After calculating the the volume of the unit cell, I'd solved for $a$ by taking the cube root, then divided by 2.83 to get $r$.

You have to be careful with significant figures too. It is not $5.7\times10^{-23}$ but rather $5.70\times10^{-23}$. Using a calculator I'd carried 5 significant figures in all the calculations then rounded to 3 at the end. In my day I used a slide rule so everything was to 3 significant figures.

Answer 2

This is how I would do the calculation...

Given data:

$$\text {Weight of crystal} = \pu{192.2 g/mole}$$ $$\text {Density} = \pu{22.4 g/cm^3}$$

Ok, the density is good to only 3 signifant figures so the answer shouldn't have any more than that. But doing the whole problem, I'll carry 5 significant figures throughout all the intermediate calculations to try avoid rounding errors within the multiple calculations. I'll round the final result to 3 significant figures.

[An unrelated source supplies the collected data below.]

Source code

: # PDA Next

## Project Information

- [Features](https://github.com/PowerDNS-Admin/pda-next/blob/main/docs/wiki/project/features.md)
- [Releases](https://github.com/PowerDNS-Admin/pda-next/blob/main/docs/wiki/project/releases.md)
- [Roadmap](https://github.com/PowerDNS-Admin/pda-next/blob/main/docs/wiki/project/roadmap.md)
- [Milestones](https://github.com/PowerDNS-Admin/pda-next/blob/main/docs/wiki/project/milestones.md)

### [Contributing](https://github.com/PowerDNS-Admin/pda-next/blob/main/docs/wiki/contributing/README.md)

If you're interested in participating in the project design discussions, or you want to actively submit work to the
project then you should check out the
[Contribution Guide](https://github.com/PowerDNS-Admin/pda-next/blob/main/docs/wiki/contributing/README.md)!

$$\text {Volume of crystal} = V = \frac {192.2}{22.4}$$ $$V = \pu{8.5804 cm^3/mol}$$

In FFC, there are 4 atoms in one unit cell.

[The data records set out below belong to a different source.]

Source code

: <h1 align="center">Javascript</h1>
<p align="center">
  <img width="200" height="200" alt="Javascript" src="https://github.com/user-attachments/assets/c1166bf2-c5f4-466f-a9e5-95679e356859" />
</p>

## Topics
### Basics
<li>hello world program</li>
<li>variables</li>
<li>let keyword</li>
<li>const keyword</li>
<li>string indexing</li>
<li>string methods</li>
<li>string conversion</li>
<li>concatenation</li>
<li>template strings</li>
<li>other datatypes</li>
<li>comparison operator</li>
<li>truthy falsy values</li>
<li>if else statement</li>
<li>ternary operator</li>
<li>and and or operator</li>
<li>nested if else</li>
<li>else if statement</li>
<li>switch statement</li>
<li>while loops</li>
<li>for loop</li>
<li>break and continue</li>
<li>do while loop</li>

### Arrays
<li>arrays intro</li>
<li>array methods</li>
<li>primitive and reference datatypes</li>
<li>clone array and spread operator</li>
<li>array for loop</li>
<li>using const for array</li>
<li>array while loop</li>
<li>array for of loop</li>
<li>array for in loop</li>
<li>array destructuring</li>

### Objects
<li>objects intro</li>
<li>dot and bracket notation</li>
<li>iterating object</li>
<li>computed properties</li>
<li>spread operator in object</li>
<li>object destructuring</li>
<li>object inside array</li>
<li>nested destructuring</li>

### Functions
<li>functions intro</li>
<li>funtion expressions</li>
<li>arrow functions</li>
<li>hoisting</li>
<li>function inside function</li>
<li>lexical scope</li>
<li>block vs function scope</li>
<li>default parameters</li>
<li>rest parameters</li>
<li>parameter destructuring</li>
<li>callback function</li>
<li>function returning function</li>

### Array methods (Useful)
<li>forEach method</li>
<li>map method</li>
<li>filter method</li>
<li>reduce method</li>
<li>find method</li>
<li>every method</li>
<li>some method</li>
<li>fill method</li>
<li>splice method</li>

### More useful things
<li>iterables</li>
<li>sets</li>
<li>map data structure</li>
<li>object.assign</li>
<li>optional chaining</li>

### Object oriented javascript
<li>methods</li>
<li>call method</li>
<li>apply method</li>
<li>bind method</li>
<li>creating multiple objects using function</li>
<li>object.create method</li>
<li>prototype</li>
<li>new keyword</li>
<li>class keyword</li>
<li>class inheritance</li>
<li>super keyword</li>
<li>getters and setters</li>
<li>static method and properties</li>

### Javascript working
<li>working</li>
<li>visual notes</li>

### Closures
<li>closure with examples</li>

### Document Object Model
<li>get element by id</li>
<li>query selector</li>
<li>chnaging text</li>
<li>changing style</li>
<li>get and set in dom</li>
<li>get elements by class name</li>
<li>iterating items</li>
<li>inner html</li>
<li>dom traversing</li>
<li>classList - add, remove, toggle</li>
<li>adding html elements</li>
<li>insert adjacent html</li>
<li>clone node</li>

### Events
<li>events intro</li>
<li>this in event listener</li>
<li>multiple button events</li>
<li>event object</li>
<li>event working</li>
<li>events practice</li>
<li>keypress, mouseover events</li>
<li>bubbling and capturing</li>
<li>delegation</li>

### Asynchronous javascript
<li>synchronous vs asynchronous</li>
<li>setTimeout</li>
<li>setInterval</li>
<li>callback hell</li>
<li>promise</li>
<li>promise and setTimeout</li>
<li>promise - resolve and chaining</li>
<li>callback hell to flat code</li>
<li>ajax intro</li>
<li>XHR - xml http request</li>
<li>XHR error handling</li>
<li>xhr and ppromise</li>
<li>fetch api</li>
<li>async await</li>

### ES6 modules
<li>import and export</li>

$$\text {Volume of one cell} = 8.5804 \times \frac {4}{6.0221 \times 10^{23}}$$ $$ = 5.6992 \times 10^{-23}\text{ cm}^3$$ A unit cell is a cube with each side being $a$ $$V = a^3$$ $$\therefore a = \sqrt[3]{5.6992 \times 10^{-23}} = 3.8483\times 10^{-8}\text{ cm}$$

But the FCC crystal, spheres of radius, $r$, packed inside a cube with side, $a$, the geometric relationship between $a$ and $r$ is: $$a = 2\sqrt{2}r = 2.8284r$$ so

$$r = \dfrac{3.8483\times 10^{-8}}{2.8284} = 1.3606\times 10^{-8}\text{ cm}$$

now rounding $r$ to 3 significant figures gives

$$r = 1.36\times 10^{-8}\text{ cm}$$